At a time when changes in photography and associated technology and media are rapidly taking place, it is important that the theoretical framework surrounding photography adjusts to those changes. In this paper I examine the use of technology by the Social Reformer turned photographer Jacob Riis and propose what I have termed a ‘Parallelist theory’, (using both the Greek sense use of ‘Para’ meaning beside, beyond, past, as well as to one side), which blurs the distinction between theories of art history, technological/scientific theory and ontology, acknowledging each and identifying a fracture or separation between them. I acknowledge too that parallelist theory may suggest a temporal dimension and that each may be coiled and overlap with each other, however, this will be part of a longer discourse.
Embedded within Riis’ appropriation of photography and the assimilation of technological advances in lighting, was his belief in religion and a reformist agenda which not only used light in its technical form, to create an exposure, but in its ideological form to shed the light of salvation. His focus on the poor follows precedents set earlier in the century by Redemptionist artists such Gustave Doré whose use of light followed traditional Christian doctrines. His images, shown publicly in lantern shows, satisfied another desire, to satisfy the fetishistic tendencies of a middle class who were afraid to set foot in tenements, seen by Riis himself as a place “prolific of untold depravities,” (Riis, J (1890) How the Other Half Lives, P.10)
Jean Baudrillard in an essay in 1999 (translated by Francois Debrix in 2000) discusses the impact of technology and the endless succession of images, identifying that in each “…there is always one thing, and one thing only, that remains: the light.” Light is the one constant in photography; we acknowledge its importance only when it becomes obtrusive or announces itself in a dramatic way, only then do we begin to acknowledge its influence on the aesthetic and meaning associated with it. Photographers themselves have always known the power and influence of light and have been seduced by, however, little has been made of the relationship light has within a wider cultural and technically progressive society.

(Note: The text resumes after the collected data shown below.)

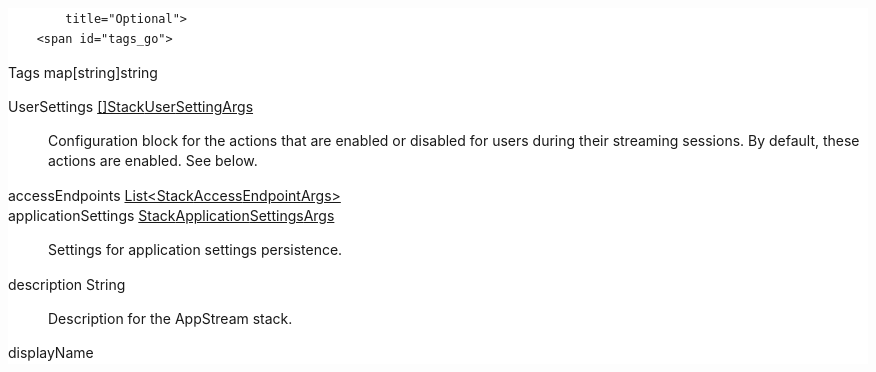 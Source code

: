             title="Optional">
        <span id="tags_go">
<a data-swiftype-name="resource-property" data-swiftype-type="text" href="#tags_go" style="color: inherit; text-decoration: inherit;">Tags</a>
</span>
        <span class="property-indicator"></span>
        <span class="property-type">map[string]string</span>
    </dt>
    <dd></dd><dt class="property-optional"
            title="Optional">
        <span id="usersettings_go">
<a data-swiftype-name="resource-property" data-swiftype-type="text" href="#usersettings_go" style="color: inherit; text-decoration: inherit;">User<wbr>Settings</a>
</span>
        <span class="property-indicator"></span>
        <span class="property-type"><a href="#stackusersetting">[]Stack<wbr>User<wbr>Setting<wbr>Args</a></span>
    </dt>
    <dd><p>Configuration block for the actions that are enabled or disabled for users during their streaming sessions. By default, these actions are enabled. See below.</p>
</dd></dl>
</pulumi-choosable>
</div>

<div>
<pulumi-choosable type="language" values="java">
<dl class="resources-properties"><dt class="property-optional"
            title="Optional">
        <span id="accessendpoints_java">
<a data-swiftype-name="resource-property" data-swiftype-type="text" href="#accessendpoints_java" style="color: inherit; text-decoration: inherit;">access<wbr>Endpoints</a>
</span>
        <span class="property-indicator"></span>
        <span class="property-type"><a href="#stackaccessendpoint">List&lt;Stack<wbr>Access<wbr>Endpoint<wbr>Args&gt;</a></span>
    </dt>
    <dd></dd><dt class="property-optional"
            title="Optional">
        <span id="applicationsettings_java">
<a data-swiftype-name="resource-property" data-swiftype-type="text" href="#applicationsettings_java" style="color: inherit; text-decoration: inherit;">application<wbr>Settings</a>
</span>
        <span class="property-indicator"></span>
        <span class="property-type"><a href="#stackapplicationsettings">Stack<wbr>Application<wbr>Settings<wbr>Args</a></span>
    </dt>
    <dd><p>Settings for application settings persistence.</p>
</dd><dt class="property-optional"
            title="Optional">
        <span id="description_java">
<a data-swiftype-name="resource-property" data-swiftype-type="text" href="#description_java" style="color: inherit; text-decoration: inherit;">description</a>
</span>
        <span class="property-indicator"></span>
        <span class="property-type">String</span>
    </dt>
    <dd><p>Description for the AppStream stack.</p>
</dd><dt class="property-optional"
            title="Optional">
        <span id="displayname_java">
<a data-swiftype-name="resource-property" data-swiftype-type="text" href="#displayname_java" style="color: inherit; text-decoration: inherit;">display<wbr>Name</a>
</span>
        <span class="property-indicator"></span> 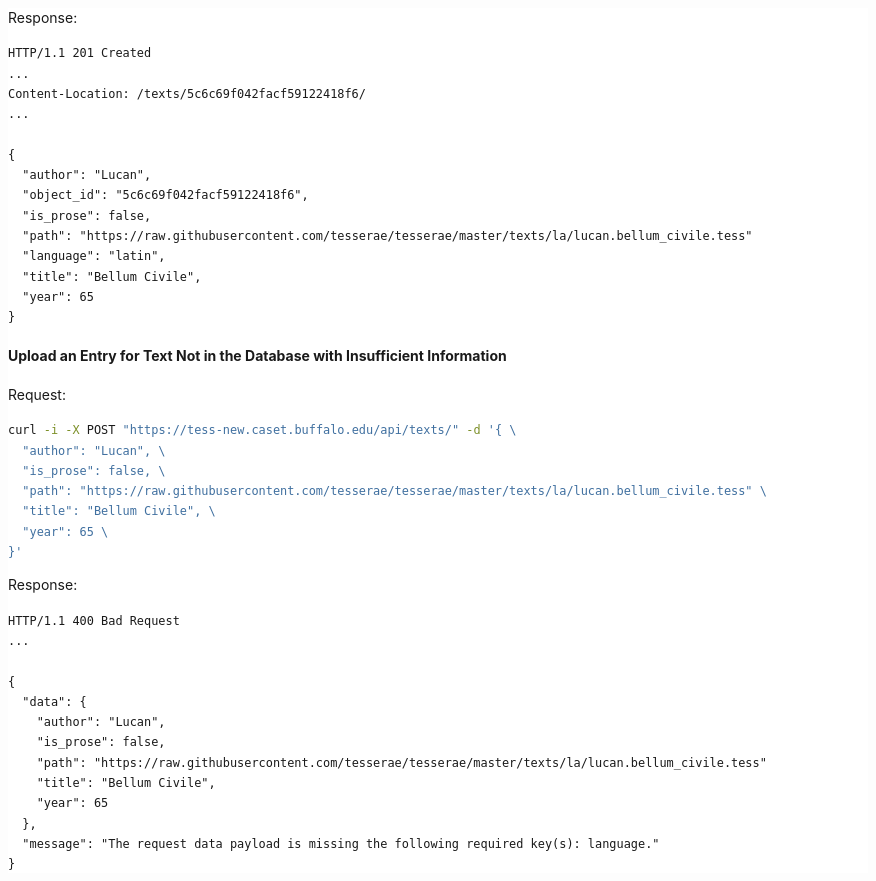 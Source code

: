 Response:

```http
HTTP/1.1 201 Created
...
Content-Location: /texts/5c6c69f042facf59122418f6/
...

{
  "author": "Lucan",
  "object_id": "5c6c69f042facf59122418f6",
  "is_prose": false,
  "path": "https://raw.githubusercontent.com/tesserae/tesserae/master/texts/la/lucan.bellum_civile.tess"
  "language": "latin",
  "title": "Bellum Civile",
  "year": 65
}
```

#### Upload an Entry for Text Not in the Database with Insufficient Information

Request:

```bash
curl -i -X POST "https://tess-new.caset.buffalo.edu/api/texts/" -d '{ \
  "author": "Lucan", \
  "is_prose": false, \
  "path": "https://raw.githubusercontent.com/tesserae/tesserae/master/texts/la/lucan.bellum_civile.tess" \
  "title": "Bellum Civile", \
  "year": 65 \
}'
```

Response:

```http
HTTP/1.1 400 Bad Request
...

{
  "data": {
    "author": "Lucan",
    "is_prose": false,
    "path": "https://raw.githubusercontent.com/tesserae/tesserae/master/texts/la/lucan.bellum_civile.tess"
    "title": "Bellum Civile",
    "year": 65
  },
  "message": "The request data payload is missing the following required key(s): language."
}
```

By using the work and practices of Riis I will demonstrate how ‘Parallelist theory’ can be used to show there exists a fractured coherence between the science and technologies of photography in particular his use of flash, the rhetoric of art history and the hegemonic ideologies of the twenty first century. Far from being a battleground of competing theories I will show that by examining the porous boundaries that exist between different theories, one can develop a greater sense of their interdependence.
Key Words
Flash Photography, Jacob Riis, Jean Baudrillard, Michel Foucault, Vilem Flusser.